Unless you want to set up a fairly big business, a small mandazi business do not need a license from the city council, instead, with just Sh1,000 capital you can make up to Sh1,500 a day and expand with time.
However, just before letting all systems go, you need one more thing- studying your prospective customer’s way of life and purchasing power.
On normal weekdays, Nairobians like waking up early to prepare for work and escape traffic jams which see them spend much on fare hence they will be taking their breakfast early or passing by at your cooking point to buy.
In this, you need to wake up earlier than them by around 4:00 am or at latest 5:00 am to begin operations and be able to catch with them.
Most mandazi sold in Nairobi goes for Sh5 or at most Sh10 and studying your customers’ purchasing power will help you know the quantity and quality of the product you need to make for fair pricing.
When all these is done, you may start just by using some of your kitchen utensils and equipment which you can set in an open space.
Remember to start small on the first day if it is the first time or a new location. This will give you time to get used to the customers.
With the Sh1,000 capital, you need baking flour, salt, sugar and cooking oil.
For a start, a 2kg of wheat flour that goes for about Sh130, 0.5kg cooking fat of about Sh110 and other small ingredients such as sugar, baking powder and salt which can cost at most Sh100 are necessary.
A packet of 2kg wheat flour can produce over 50 mandazi depending on the size and sell at between Sh5 and Sh10 each. This will earn you Sh250-500 just from one packet or Sh1,250-2,500 from five packets.
It is also important to be thoughtful. Because it is always take-away foodstuff, you may need to arm yourself with some packaging materials such as the used flour packets which sometimes are discarded to use as wrap up materials.
You can also identify some places nearby such as construction and juakali sites where you can sell your mandazi and ensure the whole stock is sold so that you begin with fresh ones the following day.
Nairobians like fresh but cheap food, remember.
Do not stick there, move to 15-20 packets a day depending on the demand and with time you can start serving tea before expanding to cooking some chapatis served with beans or green grams (dengu).
Yes, this is how Mary Wanjiku,38, started her Silger Enterprises, a cake bakery business in Nakuru Town.
After completing her course in food and catering in 2008 but failed to get a job, her mother gave her some Sh1,000 while a friend helped with a modern energy saver jiko.
After buying a pan and a frying spoon she started making mandazi and hawking.

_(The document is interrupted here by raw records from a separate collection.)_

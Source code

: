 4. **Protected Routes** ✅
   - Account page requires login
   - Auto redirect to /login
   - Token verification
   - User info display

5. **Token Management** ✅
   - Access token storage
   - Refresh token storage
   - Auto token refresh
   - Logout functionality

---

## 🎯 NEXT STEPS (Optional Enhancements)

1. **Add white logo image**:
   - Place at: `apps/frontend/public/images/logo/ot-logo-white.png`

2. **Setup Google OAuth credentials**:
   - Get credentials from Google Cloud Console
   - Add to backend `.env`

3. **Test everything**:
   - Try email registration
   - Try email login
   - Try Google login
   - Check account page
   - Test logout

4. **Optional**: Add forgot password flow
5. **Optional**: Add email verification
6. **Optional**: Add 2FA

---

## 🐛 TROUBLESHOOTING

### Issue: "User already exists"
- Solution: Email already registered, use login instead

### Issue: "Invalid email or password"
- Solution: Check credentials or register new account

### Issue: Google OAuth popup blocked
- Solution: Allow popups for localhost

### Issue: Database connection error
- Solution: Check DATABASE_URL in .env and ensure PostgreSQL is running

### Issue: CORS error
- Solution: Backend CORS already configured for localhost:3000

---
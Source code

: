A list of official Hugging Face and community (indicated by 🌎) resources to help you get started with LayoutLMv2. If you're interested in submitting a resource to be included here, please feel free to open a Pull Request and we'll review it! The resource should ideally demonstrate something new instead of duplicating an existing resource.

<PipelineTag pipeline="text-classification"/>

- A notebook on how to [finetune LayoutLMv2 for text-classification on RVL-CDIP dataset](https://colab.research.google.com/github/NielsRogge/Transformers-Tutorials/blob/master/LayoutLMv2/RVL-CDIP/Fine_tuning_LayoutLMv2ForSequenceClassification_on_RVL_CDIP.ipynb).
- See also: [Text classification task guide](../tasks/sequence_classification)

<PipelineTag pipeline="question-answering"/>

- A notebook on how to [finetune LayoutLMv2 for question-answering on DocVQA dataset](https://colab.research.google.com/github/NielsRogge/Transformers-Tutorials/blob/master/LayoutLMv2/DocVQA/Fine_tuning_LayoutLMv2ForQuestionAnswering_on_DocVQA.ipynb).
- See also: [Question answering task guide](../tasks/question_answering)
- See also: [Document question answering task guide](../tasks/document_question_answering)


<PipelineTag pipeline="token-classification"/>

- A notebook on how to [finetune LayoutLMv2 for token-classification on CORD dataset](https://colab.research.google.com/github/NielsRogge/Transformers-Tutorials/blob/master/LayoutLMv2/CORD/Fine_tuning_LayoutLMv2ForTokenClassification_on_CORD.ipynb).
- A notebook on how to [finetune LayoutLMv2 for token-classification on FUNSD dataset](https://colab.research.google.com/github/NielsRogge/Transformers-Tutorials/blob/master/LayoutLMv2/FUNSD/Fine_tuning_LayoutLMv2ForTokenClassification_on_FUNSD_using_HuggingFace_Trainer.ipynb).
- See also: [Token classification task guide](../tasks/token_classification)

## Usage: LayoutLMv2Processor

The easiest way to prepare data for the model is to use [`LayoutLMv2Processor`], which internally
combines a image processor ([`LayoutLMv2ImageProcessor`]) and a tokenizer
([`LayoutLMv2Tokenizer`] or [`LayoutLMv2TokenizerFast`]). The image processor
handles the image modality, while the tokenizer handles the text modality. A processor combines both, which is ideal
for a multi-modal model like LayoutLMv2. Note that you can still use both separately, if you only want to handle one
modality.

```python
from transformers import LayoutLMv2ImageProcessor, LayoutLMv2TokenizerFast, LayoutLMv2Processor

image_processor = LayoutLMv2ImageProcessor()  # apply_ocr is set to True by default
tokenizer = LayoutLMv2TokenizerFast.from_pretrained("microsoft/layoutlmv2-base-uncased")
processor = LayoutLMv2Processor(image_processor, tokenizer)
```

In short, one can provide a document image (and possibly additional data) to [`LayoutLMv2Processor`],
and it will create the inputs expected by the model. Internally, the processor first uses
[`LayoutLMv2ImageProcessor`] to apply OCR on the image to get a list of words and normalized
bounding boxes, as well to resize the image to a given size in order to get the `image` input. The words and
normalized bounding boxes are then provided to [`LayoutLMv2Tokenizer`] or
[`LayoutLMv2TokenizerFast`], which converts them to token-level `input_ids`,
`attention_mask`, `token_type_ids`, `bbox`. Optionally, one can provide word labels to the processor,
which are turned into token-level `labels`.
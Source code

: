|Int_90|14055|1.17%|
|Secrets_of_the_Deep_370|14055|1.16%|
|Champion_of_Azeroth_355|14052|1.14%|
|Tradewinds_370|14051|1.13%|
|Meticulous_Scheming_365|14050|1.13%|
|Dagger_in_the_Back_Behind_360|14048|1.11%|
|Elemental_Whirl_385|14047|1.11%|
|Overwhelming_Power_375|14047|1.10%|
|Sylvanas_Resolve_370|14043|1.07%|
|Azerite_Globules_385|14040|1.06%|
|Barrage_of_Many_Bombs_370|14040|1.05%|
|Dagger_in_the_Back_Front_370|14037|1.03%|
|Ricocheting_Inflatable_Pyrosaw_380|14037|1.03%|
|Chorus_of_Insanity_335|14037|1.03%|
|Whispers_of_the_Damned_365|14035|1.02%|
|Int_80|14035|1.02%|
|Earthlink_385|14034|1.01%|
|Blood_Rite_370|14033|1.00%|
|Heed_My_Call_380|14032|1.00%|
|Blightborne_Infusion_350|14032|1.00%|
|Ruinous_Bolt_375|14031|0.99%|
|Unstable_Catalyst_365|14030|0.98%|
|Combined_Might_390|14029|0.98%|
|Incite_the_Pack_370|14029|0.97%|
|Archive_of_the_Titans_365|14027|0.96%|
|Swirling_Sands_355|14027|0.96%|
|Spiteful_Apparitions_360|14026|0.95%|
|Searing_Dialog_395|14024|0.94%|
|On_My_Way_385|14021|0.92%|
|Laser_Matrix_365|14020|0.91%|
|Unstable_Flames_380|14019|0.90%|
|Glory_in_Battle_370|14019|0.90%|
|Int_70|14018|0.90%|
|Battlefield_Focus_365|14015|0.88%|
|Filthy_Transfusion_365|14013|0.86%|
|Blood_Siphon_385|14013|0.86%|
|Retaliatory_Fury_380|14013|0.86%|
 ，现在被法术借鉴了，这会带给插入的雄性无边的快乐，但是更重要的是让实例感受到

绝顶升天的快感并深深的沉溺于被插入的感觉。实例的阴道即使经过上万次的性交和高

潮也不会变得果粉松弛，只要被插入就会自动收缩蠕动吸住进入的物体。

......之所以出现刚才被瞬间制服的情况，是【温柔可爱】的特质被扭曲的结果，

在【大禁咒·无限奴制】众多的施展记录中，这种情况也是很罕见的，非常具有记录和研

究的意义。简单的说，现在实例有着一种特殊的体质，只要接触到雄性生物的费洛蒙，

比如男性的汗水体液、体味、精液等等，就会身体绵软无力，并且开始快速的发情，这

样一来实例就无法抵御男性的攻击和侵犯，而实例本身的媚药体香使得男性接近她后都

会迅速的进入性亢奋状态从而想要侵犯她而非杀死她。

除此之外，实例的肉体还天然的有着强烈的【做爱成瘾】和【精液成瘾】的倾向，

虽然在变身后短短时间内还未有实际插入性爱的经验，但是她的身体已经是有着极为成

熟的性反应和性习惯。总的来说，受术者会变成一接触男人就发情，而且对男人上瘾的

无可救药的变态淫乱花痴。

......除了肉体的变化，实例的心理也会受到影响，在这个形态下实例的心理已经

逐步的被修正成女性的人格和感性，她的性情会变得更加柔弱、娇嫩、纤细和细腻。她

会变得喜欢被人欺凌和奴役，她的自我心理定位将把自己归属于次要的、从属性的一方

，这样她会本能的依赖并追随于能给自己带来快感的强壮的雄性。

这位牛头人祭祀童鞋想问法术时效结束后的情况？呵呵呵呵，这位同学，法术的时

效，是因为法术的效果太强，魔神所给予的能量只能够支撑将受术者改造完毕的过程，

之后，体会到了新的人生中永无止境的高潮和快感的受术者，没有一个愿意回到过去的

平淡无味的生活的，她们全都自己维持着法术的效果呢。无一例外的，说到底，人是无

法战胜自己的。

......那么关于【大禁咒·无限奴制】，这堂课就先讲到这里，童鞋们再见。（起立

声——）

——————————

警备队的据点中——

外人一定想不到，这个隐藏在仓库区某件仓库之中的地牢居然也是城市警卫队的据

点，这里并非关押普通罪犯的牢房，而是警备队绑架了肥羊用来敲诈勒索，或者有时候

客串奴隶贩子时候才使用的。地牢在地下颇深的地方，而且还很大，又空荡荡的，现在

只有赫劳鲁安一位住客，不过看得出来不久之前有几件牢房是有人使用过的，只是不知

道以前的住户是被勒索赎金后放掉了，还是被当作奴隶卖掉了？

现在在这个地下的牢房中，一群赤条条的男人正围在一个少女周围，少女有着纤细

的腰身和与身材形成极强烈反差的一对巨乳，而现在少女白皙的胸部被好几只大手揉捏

Soon the business became overcrowded and much competition threatened her existence. This is the time she shifted to baking cakes something which is more viable in the area and more earning.
Today, she has employed over 10 youth who help her in her bakery enterprise. “It is good to start from somewhere and be creative along or else you can find yourself out of business in a short while,” advises Wanjiku.